## Task
Report the number of lines of the listing below containing the string "blue", with nothing added.

== Segment start ==

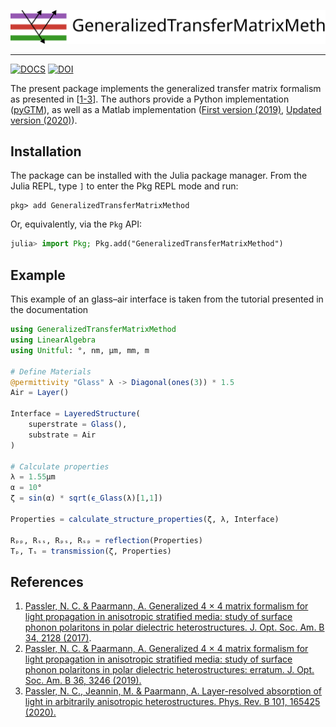 ![header](./docs/src/assets/banner.svg)

---

[![DOCS](https://img.shields.io/badge/docs-GeneralizedTransferMatrixMethod.jl-blue?style=flat-square)](https://mtenders.github.io/GeneralizedTransferMatrixMethod.jl/)
[![DOI](https://img.shields.io/badge/DOI-10.5281%2Fzenodo.7974658-blue?style=flat-square)](https://doi.org/10.5281/zenodo.7974658)



The present package implements the generalized transfer matrix
formalism as presented in [[1-3](#References)]. The authors provide a Python
implementation ([pyGTM](https://github.com/pyMatJ/pyGTM)), as well as a Matlab
implementation ([First version (2019)](https://doi.org/10.5281/zenodo.601496),
[Updated version (2020)](https://zenodo.org/record/3648041)).


## Installation

The package can be installed with the Julia package manager.
From the Julia REPL, type `]` to enter the Pkg REPL mode and run:

```
pkg> add GeneralizedTransferMatrixMethod
```

Or, equivalently, via the `Pkg` API:

```julia
julia> import Pkg; Pkg.add("GeneralizedTransferMatrixMethod")
```

## Example

This example of an glass–air interface is taken from the tutorial presented in the documentation

```julia
using GeneralizedTransferMatrixMethod
using LinearAlgebra
using Unitful: °, nm, μm, mm, m

# Define Materials
@permittivity "Glass" λ -> Diagonal(ones(3)) * 1.5
Air = Layer()

Interface = LayeredStructure(
    superstrate = Glass(),
    substrate = Air
)

# Calculate properties
λ = 1.55μm
α = 10°
ζ = sin(α) * sqrt(ϵ_Glass(λ)[1,1])

Properties = calculate_structure_properties(ζ, λ, Interface)

Rₚₚ, Rₛₛ, Rₚₛ, Rₛₚ = reflection(Properties)
Tₚ, Tₛ = transmission(ζ, Properties)
```

## References
1. [Passler, N. C. & Paarmann, A. Generalized 4 × 4 matrix formalism for light
   propagation in anisotropic stratified media: study of surface phonon
   polaritons in polar dielectric heterostructures. J. Opt. Soc. Am. B 34, 2128
   (2017)](http://doi.org/10.1364/JOSAB.34.002128). 
2. [Passler, N. C. & Paarmann, A. Generalized 4 × 4 matrix formalism for light
   propagation in anisotropic stratified media: study of surface phonon
   polaritons in polar dielectric heterostructures: erratum. J. Opt. Soc. Am. B
   36, 3246 (2019).](http://doi.org/10.1364/JOSAB.36.003246) 
3. [Passler, N. C., Jeannin, M. & Paarmann, A. Layer-resolved absorption of
   light in arbitrarily anisotropic heterostructures. Phys. Rev. B 101, 165425
   (2020).](http://doi.org/10.1103/PhysRevB.101.165425)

== Segment end ==

## Solution
2